The late August sun created an orange glow in the western sky far over the Bay. The tops of the pines growing along the opposite side glinted with late light, while shadows below competed with sparks on the spars and cabins of the many anchored yachts of cruising tourists. Tench loved these evenings, free from the high winds and water of the later storms coming in from the Chesapeake. Years before, he had often brought Julie with him and she loved the Captain too.

  “There’s more beer, Jimmy,” said Smote, returning to the yard and setting down the ice chest.

  Tench turned toward the smaller and darker Smote, grinned and said, “Here you go.” He expertly threw his empty bottle laterally to his shorter mustached friend. Smote pretended a catcher’s stance and then almost dropped the soft pitch.

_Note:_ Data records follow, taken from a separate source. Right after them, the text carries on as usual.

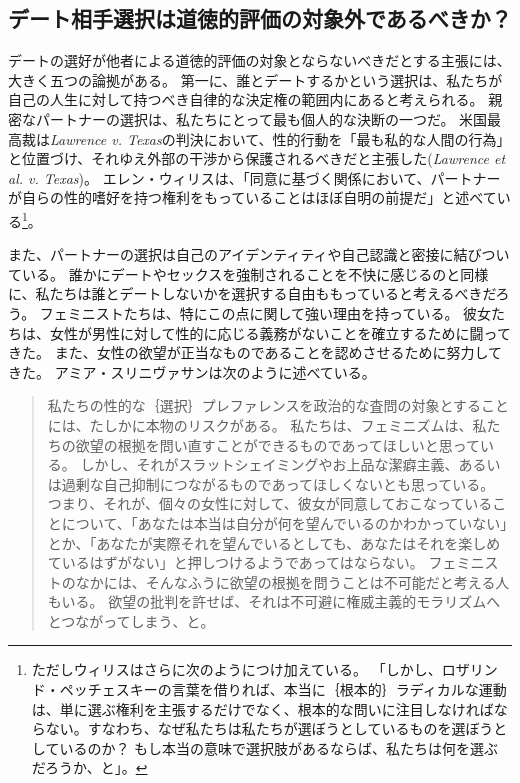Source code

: \documentclass[paper=a4,book,openany]{jlreq}
\begin{document}
\subsection{デート相手選択は道徳的評価の対象外であるべきか？}

デートの選好が他者による道徳的評価の対象とならないべきだとする主張には、大きく五つの論拠がある。
第一に、誰とデートするかという選択は、私たちが自己の人生に対して持つべき自律的な決定権の範囲内にあると考えられる。
親密なパートナーの選択は、私たちにとって最も個人的な決断の一つだ。
米国最高裁は\emph{Lawrence v. Texas}の判決において、性的行動を「最も私的な人間の行為」と位置づけ、それゆえ外部の干渉から保護されるべきだと主張した(\emph{Lawrence et al. v. Texas})。
エレン・ウィリスは、「同意に基づく関係において、パートナーが自らの性的嗜好を持つ権利をもっていることはほぼ自明の前提だ」と述べている\footnote{ただしウィリスはさらに次のようにつけ加えている。
  「しかし、ロザリンド・ペッチェスキーの言葉を借りれば、本当に｛根本的｝{ラディカル}な運動は、単に選ぶ権利を主張するだけでなく、根本的な問いに注目しなければならない。すなわち、なぜ私たちは私たちが選ぼうとしているものを選ぼうとしているのか？ もし本当の意味で選択肢があるならば、私たちは何を選ぶだろうか、と」。
}\citep[p.14]{willis92:_no_more_nice_girls}。

また、パートナーの選択は自己のアイデンティティや自己認識と密接に結びついている。
誰かにデートやセックスを強制されることを不快に感じるのと同様に、私たちは誰とデートしないかを選択する自由ももっていると考えるべきだろう。
フェミニストたちは、特にこの点に関して強い理由を持っている。
彼女たちは、女性が男性に対して性的に応じる義務がないことを確立するために闘ってきた。
また、女性の欲望が正当なものであることを認めさせるために努力してきた。
アミア・スリニヴァサンは次のように述べている。

\begin{quote}
私たちの性的な｛選択｝{プレファレンス}を政治的な査問の対象とすることには、たしかに本物のリスクがある。
私たちは、フェミニズムは、私たちの欲望の根拠を問い直すことができるものであってほしいと思っている。
しかし、それがスラットシェイミングやお上品な潔癖主義、あるいは過剰な自己抑制につながるものであってほしくないとも思っている。
つまり、それが、個々の女性に対して、彼女が同意しておこなっていることについて、「あなたは本当は自分が何を望んでいるのかわかっていない」とか、「あなたが実際それを望んでいるとしても、あなたはそれを楽しめているはずがない」と押しつけるようであってはならない。
フェミニストのなかには、そんなふうに欲望の根拠を問うことは不可能だと考える人もいる。
欲望の批判を許せば、それは不可避に権威主義的モラリズムへとつながってしまう、と。
\citep{srinivasan18:_does_anyon_have_right_sex}
\end{quote}
\end{document}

  “You’re losing your touch,” Tench kidded. “You used to be good back when we were playing teenage ball in the city.”

  “Maybe, amigo, I still catch your fast ball,” said Smote. He said the words with traces of an accent, from many childhood years in Ecuador living with his drunken father after his mother, the Captain’s daughter, died in Baltimore.

  Tench signaled a fast ball and pretended a throw. Smote moved his arms and hands to catch, cupping back to his chest the feigned impact. “You boys ought to have signed with the Orioles,” said Captain Bob, from his chair on the porch.

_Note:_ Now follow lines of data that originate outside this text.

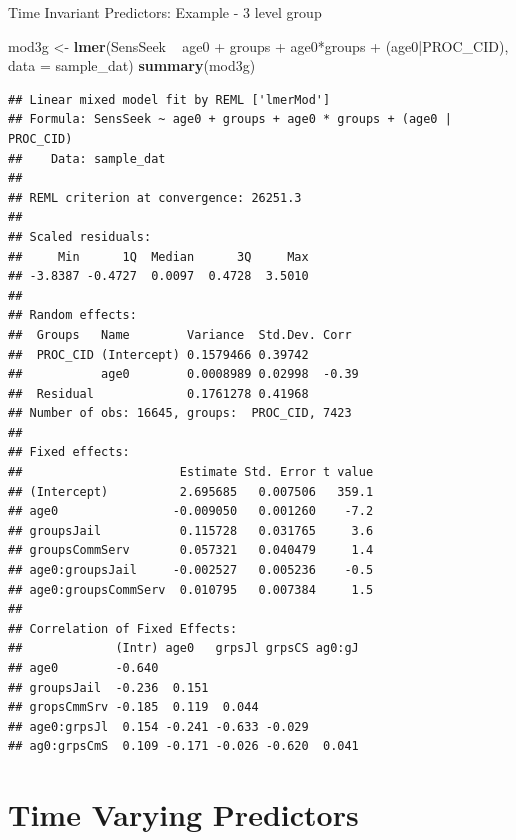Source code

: \documentclass[ignorenonframetext,]{beamer}
\newenvironment{Shaded}{\begin{snugshade}}{\end{snugshade}}
\newcommand{\KeywordTok}[1]{\textcolor[rgb]{0.13,0.29,0.53}{\textbf{{#1}}}}
\newcommand{\DataTypeTok}[1]{\textcolor[rgb]{0.13,0.29,0.53}{{#1}}}
\newcommand{\StringTok}[1]{\textcolor[rgb]{0.31,0.60,0.02}{{#1}}}
\newcommand{\NormalTok}[1]{{#1}}
\begin{document}
\begin{frame}[fragile]{Time Invariant Predictors: Example - 3 level
group}

\small

\begin{Shaded}
\begin{Highlighting}[]
\NormalTok{mod3g <-}\StringTok{ }\KeywordTok{lmer}\NormalTok{(SensSeek ~}\StringTok{ }\NormalTok{age0 +}\StringTok{ }\NormalTok{groups +}\StringTok{ }\NormalTok{age0*groups +}\StringTok{ }
\StringTok{                }\NormalTok{(age0|PROC_CID), }\DataTypeTok{data =} \NormalTok{sample_dat)}
\KeywordTok{summary}\NormalTok{(mod3g)}
\end{Highlighting}
\end{Shaded}

\tiny

\begin{verbatim}
## Linear mixed model fit by REML ['lmerMod']
## Formula: SensSeek ~ age0 + groups + age0 * groups + (age0 | PROC_CID)
##    Data: sample_dat
## 
## REML criterion at convergence: 26251.3
## 
## Scaled residuals: 
##     Min      1Q  Median      3Q     Max 
## -3.8387 -0.4727  0.0097  0.4728  3.5010 
## 
## Random effects:
##  Groups   Name        Variance  Std.Dev. Corr 
##  PROC_CID (Intercept) 0.1579466 0.39742       
##           age0        0.0008989 0.02998  -0.39
##  Residual             0.1761278 0.41968       
## Number of obs: 16645, groups:  PROC_CID, 7423
## 
## Fixed effects:
##                      Estimate Std. Error t value
## (Intercept)          2.695685   0.007506   359.1
## age0                -0.009050   0.001260    -7.2
## groupsJail           0.115728   0.031765     3.6
## groupsCommServ       0.057321   0.040479     1.4
## age0:groupsJail     -0.002527   0.005236    -0.5
## age0:groupsCommServ  0.010795   0.007384     1.5
## 
## Correlation of Fixed Effects:
##             (Intr) age0   grpsJl grpsCS ag0:gJ
## age0        -0.640                            
## groupsJail  -0.236  0.151                     
## gropsCmmSrv -0.185  0.119  0.044              
## age0:grpsJl  0.154 -0.241 -0.633 -0.029       
## ag0:grpsCmS  0.109 -0.171 -0.026 -0.620  0.041
\end{verbatim}

\normalsize

\end{frame}

\section{Time Varying Predictors}\label{time-varying-predictors}
\end{document}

  “No, they do not pay enough,” said Smote, with a serious tone, his smirk giving him away, as he lifted a new beer and tossed it to Tench.

  Smote burped, after gulping his own beer, “Good in this heat.”

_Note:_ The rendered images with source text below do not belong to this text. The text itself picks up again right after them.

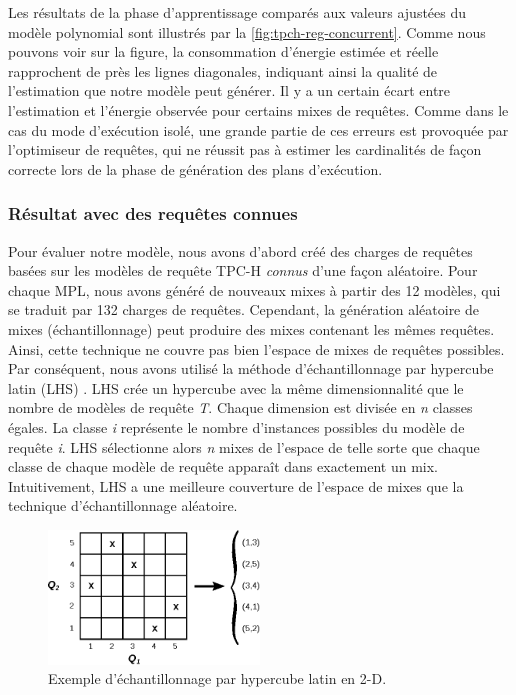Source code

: Les résultats de la phase d'apprentissage comparés aux valeurs ajustées du modèle polynomial sont illustrés par la \ref{fig:tpch-reg-concurrent}. Comme nous pouvons voir sur la figure, la consommation d'énergie estimée et réelle rapprochent de près les lignes diagonales, indiquant ainsi la qualité de l'estimation que notre modèle peut générer. Il y a un certain écart entre l'estimation et l'énergie observée pour certains mixes de requêtes. Comme dans le cas du mode d'exécution isolé, une grande partie de ces erreurs est provoquée par l'optimiseur de requêtes, qui ne réussit pas à estimer les cardinalités de façon correcte lors de la phase de génération des plans d'exécution.

\subsubsection{Résultat avec des requêtes connues}
Pour évaluer notre modèle,  nous avons d'abord créé des charges de requêtes basées sur les modèles de requête TPC-H \textit{connus} d'une façon aléatoire. Pour chaque MPL, nous avons généré de nouveaux mixes à partir des 12 modèles, qui se traduit par 132 charges de requêtes.
Cependant, la génération aléatoire de mixes (échantillonnage) peut produire des mixes contenant les mêmes requêtes. Ainsi, cette technique ne couvre pas bien l'espace de mixes de requêtes possibles. Par conséquent, nous avons utilisé la méthode d'échantillonnage par hypercube latin (\gls{LHS}) \cite{Ahmad11}.
LHS crée un hypercube avec la même dimensionnalité que le nombre de modèles de requête \textit{T}. Chaque dimension est divisée en \textit{n} classes égales. La classe \textit{i} représente le nombre d'instances possibles du modèle de requête \textit{i}. LHS sélectionne alors \textit{n} mixes de l'espace de telle sorte que chaque classe de chaque modèle de requête apparaît dans exactement un mix. Intuitivement, LHS a une meilleure couverture de l'espace de mixes que la technique d'échantillonnage aléatoire.

\begin{figure}%
  \centering
  \includegraphics[width=0.5\textwidth]{chapitre4/chap4Fig/lhs.eps}
  \caption{Exemple d'échantillonnage par hypercube latin en 2-D.}\label{fig:lhs}
\end{figure}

  Tench asked Smote, “You going out tomorrow with the Captain?”

  “In a day or two,” Smote had declared that evening. “Right now, got plenty work onshore. Me and my boss, we’ll be finishing up on a roof tomorrow.”

  “Make money while you can,” said the Captain.

  “Where you heading tomorrow, Captain Bob?” Tench asked.

  “Maybe I’ll go up to the Island,” said the Captain. His statement illustrated to his younger listeners his lack of fear and compromise with Strake’s rules.

  “Plenty of other areas to set your trot line,” said Smote. The bottles inside the cooler clattered as he procured another longneck beer.

  “Strake’s people are serious,” Smote said.

  “Maybe you should, Captain Bob,” said Tench.

  “You know they’ve shot at people, Jimmy,” said Smote.

  “People say they put a machine gun in that little building by the shoreline. Have you seen that?” Tench asked the old man.

  The Captain smiled, his mouth showing two gold teeth.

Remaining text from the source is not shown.